───── Recorded data

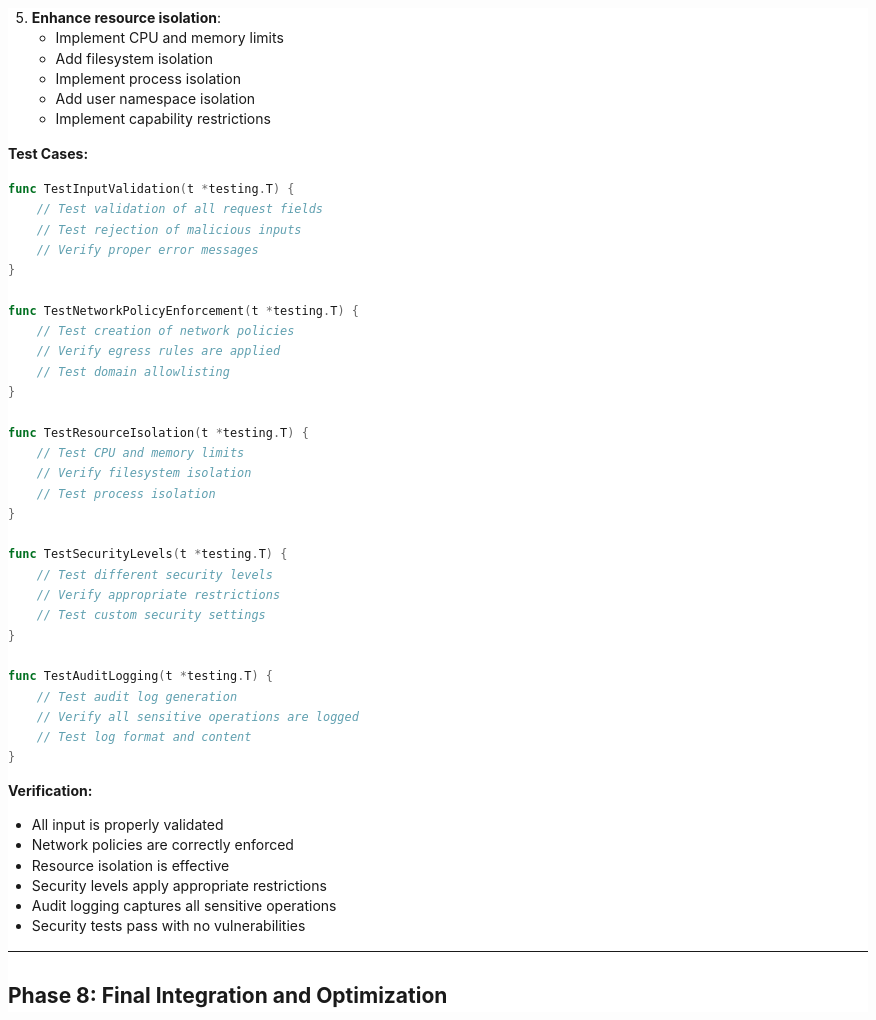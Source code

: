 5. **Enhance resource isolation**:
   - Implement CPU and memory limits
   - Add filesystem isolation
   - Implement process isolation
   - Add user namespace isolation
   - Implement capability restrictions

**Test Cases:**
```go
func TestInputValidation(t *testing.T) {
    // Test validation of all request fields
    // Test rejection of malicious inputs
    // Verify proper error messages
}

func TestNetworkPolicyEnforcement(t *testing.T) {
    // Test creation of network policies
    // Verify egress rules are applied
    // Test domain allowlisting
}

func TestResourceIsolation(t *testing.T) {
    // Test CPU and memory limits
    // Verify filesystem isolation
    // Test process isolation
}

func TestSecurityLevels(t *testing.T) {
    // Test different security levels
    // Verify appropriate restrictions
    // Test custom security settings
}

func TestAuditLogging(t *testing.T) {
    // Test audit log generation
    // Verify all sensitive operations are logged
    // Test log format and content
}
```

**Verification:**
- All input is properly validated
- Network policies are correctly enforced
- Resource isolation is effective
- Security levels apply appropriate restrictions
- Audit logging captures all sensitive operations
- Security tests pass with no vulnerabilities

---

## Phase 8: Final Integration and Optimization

──────────
───── Recorded data

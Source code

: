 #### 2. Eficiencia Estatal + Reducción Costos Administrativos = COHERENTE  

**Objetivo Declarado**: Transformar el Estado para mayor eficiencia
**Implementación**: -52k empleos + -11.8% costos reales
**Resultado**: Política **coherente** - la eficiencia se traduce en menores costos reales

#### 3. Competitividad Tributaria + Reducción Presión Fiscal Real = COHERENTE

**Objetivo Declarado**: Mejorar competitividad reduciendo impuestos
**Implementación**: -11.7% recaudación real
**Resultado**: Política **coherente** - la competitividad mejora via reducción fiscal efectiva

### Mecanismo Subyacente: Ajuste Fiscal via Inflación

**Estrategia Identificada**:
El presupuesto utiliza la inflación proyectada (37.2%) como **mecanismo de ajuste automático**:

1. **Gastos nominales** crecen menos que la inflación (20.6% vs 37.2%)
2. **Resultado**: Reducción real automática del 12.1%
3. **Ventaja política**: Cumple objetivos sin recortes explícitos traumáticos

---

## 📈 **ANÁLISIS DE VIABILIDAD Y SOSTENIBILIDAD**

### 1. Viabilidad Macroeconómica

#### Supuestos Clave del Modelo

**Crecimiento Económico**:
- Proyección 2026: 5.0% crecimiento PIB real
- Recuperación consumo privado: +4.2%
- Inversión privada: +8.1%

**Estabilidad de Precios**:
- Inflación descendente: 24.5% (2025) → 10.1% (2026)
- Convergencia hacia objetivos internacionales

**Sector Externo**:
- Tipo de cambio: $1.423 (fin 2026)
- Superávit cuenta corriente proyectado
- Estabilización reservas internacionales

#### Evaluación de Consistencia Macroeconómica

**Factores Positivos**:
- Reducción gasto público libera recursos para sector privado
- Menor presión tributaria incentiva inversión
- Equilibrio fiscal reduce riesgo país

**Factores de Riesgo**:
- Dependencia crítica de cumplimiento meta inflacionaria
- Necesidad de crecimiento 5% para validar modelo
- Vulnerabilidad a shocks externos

──────────

◆ **Exercise objective**: Copy out each line of the data above, exactly, if it lies between the line holding "- Superávit cuenta corriente proyectado" and the line holding "- Vulnerabilidad a shocks externos", inclusive; copy no other line.

◆ **Answer section**:
- Superávit cuenta corriente proyectado
- Estabilización reservas internacionales

#### Evaluación de Consistencia Macroeconómica

**Factores Positivos**:
- Reducción gasto público libera recursos para sector privado
- Menor presión tributaria incentiva inversión
- Equilibrio fiscal reduce riesgo país

**Factores de Riesgo**:
- Dependencia crítica de cumplimiento meta inflacionaria
- Necesidad de crecimiento 5% para validar modelo
- Vulnerabilidad a shocks externos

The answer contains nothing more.